The administration of US President Barack Obama will not swerve from plans to move into an advisory role in Afghanistan, US officials said on Monday, despite the killing of US advisers over the weekend that underscored the risks foreign soldiers will face as they rush to train Afghan forces.
“We’re not going to let the events of the past week, which are regrettable and unfortunate and tragic, influence the long horizon view that we’re taking,” US Department of Defense spokesman George Little told reporters at the Pentagon. “There is absolutely no reason to change course when we’re making the kind of progress we’re making.”
The Pentagon’s rhetorical offensive, which echoed remarks a day earlier by US Ambassador to Afghanistan Ryan Crocker, appeared designed to tamp down speculation that the violence might prompt US military commanders to abandon a course that is supposed to gradually move US forces out of a combat role and put Afghan troops in the lead.
Concerns about the future of the US fight in Afghanistan have mounted in recent days, as protests over the burning of copies of the Koran on a US military base have raged and after two US officers were shot inside the Afghan Ministry of the Interior, prompting NATO to pull all advisers from ministries in Kabul.
The Taliban claimed responsibility for a Monday suicide attack that killed nine people in eastern Afghanistan, highlighting the challenges that remain for Washington and its allies as they push ahead with troop reductions that will remove most combat forces by the end of 2014.

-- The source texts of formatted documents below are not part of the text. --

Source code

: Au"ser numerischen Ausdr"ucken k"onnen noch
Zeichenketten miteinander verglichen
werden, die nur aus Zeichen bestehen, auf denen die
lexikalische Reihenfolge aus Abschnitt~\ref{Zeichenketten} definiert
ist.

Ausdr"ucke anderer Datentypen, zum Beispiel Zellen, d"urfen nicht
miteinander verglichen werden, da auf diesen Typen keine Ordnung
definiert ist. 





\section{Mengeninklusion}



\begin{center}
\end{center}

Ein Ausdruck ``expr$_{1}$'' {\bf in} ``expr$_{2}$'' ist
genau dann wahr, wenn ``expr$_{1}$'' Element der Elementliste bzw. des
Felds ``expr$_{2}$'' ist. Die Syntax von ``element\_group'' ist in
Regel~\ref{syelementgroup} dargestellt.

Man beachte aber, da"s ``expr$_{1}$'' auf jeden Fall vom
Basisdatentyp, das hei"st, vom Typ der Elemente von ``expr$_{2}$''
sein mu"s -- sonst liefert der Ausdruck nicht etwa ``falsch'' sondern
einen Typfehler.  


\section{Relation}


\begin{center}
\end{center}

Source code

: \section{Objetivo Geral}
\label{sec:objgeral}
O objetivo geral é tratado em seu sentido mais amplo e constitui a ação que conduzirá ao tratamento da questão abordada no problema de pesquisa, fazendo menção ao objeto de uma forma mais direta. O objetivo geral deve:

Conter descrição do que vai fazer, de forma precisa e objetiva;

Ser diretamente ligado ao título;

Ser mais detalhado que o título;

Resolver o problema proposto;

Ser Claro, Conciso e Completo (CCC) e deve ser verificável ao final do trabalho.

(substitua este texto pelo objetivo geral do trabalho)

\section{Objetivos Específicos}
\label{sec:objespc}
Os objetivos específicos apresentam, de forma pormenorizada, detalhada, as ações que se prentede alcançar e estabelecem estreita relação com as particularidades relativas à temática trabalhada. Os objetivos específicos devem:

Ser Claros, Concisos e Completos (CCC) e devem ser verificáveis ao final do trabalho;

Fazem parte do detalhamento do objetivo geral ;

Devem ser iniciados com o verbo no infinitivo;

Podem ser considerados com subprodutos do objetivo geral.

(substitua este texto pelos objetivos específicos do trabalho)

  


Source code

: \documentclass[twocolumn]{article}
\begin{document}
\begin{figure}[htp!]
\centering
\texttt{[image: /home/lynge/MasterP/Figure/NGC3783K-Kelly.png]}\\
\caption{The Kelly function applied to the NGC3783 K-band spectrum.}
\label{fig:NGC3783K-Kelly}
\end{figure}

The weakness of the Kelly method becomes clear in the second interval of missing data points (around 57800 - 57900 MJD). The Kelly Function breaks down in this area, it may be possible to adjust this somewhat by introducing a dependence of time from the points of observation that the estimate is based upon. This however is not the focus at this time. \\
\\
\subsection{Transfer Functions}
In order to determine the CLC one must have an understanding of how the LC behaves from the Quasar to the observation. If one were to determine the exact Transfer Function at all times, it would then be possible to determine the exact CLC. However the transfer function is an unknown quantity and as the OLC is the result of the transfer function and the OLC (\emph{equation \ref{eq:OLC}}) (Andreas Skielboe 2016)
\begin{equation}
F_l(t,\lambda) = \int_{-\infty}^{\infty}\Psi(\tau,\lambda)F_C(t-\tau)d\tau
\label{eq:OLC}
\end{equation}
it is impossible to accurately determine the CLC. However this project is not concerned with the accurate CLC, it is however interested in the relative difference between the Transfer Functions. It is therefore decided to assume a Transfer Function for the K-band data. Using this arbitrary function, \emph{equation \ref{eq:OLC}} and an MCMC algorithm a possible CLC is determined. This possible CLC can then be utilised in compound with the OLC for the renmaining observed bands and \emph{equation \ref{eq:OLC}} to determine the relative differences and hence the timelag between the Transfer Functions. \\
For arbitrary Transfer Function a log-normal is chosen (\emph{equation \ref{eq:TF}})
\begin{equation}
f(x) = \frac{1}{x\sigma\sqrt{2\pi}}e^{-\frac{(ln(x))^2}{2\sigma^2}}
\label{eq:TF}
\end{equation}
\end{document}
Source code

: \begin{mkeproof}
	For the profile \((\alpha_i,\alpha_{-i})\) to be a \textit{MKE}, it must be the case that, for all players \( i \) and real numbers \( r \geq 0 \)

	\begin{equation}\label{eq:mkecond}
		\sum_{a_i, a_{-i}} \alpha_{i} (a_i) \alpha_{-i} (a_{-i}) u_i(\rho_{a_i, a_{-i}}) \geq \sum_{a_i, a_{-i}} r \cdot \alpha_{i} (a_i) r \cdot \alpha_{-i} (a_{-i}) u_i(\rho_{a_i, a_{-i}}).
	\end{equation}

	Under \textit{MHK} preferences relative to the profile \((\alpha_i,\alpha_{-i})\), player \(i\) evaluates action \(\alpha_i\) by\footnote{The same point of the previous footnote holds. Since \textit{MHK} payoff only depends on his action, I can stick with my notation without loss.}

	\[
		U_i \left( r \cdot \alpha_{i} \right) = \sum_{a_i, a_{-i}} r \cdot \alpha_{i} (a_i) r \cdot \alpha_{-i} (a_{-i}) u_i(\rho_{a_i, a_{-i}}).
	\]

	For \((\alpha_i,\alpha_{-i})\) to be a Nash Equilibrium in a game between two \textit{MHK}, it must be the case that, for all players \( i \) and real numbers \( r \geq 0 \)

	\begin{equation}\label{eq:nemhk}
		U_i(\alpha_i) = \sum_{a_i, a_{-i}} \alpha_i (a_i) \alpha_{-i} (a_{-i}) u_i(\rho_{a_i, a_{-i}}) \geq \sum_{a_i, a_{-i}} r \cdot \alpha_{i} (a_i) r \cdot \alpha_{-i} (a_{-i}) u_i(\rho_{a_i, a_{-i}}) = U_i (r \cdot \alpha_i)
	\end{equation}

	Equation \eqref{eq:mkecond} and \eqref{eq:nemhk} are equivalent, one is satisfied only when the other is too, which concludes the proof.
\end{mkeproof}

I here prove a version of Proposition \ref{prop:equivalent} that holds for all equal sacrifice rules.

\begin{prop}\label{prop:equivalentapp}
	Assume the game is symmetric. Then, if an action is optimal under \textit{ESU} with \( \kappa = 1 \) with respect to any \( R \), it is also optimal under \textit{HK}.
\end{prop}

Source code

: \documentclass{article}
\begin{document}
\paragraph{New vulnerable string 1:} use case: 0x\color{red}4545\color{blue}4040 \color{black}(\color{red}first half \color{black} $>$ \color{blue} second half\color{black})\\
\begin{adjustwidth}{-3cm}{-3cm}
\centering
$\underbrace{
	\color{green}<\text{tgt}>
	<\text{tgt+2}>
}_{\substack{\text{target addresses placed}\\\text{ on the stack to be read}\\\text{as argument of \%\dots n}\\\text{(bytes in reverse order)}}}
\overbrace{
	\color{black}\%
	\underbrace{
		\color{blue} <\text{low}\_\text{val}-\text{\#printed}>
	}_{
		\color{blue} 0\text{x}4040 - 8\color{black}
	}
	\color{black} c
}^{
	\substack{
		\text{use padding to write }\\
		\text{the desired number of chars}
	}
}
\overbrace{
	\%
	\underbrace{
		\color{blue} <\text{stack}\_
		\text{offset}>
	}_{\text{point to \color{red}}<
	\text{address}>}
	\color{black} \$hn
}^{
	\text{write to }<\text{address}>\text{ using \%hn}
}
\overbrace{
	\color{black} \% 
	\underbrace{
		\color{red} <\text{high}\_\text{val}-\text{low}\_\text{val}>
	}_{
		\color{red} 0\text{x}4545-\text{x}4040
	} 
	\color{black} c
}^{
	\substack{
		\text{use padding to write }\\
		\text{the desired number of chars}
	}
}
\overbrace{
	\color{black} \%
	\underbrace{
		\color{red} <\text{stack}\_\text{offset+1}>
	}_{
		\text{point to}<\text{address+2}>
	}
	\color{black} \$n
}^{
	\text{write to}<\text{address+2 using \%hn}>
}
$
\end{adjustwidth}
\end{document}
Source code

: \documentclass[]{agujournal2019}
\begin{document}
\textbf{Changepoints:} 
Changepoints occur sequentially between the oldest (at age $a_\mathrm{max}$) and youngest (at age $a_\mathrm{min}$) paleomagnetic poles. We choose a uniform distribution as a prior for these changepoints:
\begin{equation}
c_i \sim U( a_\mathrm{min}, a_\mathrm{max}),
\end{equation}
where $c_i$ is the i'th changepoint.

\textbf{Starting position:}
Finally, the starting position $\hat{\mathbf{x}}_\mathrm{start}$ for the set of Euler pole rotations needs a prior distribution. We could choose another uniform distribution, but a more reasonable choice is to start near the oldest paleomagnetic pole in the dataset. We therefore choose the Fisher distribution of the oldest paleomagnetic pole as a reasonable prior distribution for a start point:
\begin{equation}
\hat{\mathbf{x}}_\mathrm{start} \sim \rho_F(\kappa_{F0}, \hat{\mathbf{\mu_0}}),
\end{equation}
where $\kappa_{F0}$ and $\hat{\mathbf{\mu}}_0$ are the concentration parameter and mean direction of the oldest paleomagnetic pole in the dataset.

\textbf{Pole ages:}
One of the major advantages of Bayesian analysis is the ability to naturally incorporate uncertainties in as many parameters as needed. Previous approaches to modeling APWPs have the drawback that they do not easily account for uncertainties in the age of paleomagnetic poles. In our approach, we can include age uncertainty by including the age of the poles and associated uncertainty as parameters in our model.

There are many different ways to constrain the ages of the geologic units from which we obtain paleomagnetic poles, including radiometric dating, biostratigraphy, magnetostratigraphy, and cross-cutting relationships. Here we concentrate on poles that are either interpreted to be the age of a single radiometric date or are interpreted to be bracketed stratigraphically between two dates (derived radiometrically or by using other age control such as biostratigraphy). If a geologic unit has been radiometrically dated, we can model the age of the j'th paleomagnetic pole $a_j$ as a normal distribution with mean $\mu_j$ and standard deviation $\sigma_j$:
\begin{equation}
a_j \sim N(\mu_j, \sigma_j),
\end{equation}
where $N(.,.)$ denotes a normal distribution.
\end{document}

Standing up an Afghan army capable of confronting militants — who are not giving up the fight — will be essential if the Western project in Afghanistan is to succeed. However, “green-on-blue” incidents such as the killing of the two US officers are emerging as a major obstacle to that goal.
According to the Pentagon, about 70 members of the NATO force were killed in 42 insider attacks from May 2007 through last month.
Such attacks have grown more common as the US has sent tens of thousands more soldiers to Afghanistan in recent years and as Afghans tire of the foreign military presence more than a decade after the Taliban government was toppled. It is a troubling trend for the US force as they prepare to move away from combat and shift into an advisory role.
One US official, speaking on condition of anonymity, said the events of the past week would likely accelerate discussions among US, NATO and Afghan officials about possible changes to security procedures for training and advisory activities.
New protocols could be announced “in the relatively near future,” he said.
“This has been a subject of discussion for months,” the official said.
Captain John Kirby, a US military spokesman in Kabul, said US advisers would return to ministries in Kabul when General John Allen, who commands US and NATO forces in Afghanistan, deemed it acceptable. He gave no further details.